▸ **Task details**
Filter the entries that follow, copying every line in which the word "https" appears.
##############################
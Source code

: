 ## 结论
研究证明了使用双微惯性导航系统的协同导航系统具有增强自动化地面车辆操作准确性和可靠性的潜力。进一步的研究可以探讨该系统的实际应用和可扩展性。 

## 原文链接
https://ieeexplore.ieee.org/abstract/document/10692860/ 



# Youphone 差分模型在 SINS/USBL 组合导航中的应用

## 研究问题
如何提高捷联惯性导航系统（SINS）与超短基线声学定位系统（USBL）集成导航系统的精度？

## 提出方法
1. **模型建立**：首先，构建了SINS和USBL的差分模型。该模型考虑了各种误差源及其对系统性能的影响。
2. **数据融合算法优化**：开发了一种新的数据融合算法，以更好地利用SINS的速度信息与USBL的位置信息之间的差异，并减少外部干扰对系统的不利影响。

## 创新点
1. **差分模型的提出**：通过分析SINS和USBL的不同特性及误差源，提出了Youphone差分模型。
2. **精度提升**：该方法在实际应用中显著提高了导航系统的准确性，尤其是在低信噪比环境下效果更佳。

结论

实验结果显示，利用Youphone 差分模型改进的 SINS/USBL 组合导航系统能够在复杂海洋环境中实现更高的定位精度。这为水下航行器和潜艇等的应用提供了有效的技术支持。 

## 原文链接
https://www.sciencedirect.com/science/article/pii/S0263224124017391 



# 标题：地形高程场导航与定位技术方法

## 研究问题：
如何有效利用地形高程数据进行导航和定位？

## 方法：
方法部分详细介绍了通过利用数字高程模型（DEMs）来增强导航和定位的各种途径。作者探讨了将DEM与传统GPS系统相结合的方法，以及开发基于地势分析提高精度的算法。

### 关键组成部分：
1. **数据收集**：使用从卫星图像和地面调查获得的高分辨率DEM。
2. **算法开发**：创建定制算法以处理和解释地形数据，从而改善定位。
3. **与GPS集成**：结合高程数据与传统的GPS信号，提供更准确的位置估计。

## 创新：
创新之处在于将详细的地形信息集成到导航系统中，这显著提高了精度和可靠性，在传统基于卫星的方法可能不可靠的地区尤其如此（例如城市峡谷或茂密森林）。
##############################
▸ **Result for this exercise**
https://ieeexplore.ieee.org/abstract/document/10692860/ 
https://www.sciencedirect.com/science/article/pii/S0263224124017391 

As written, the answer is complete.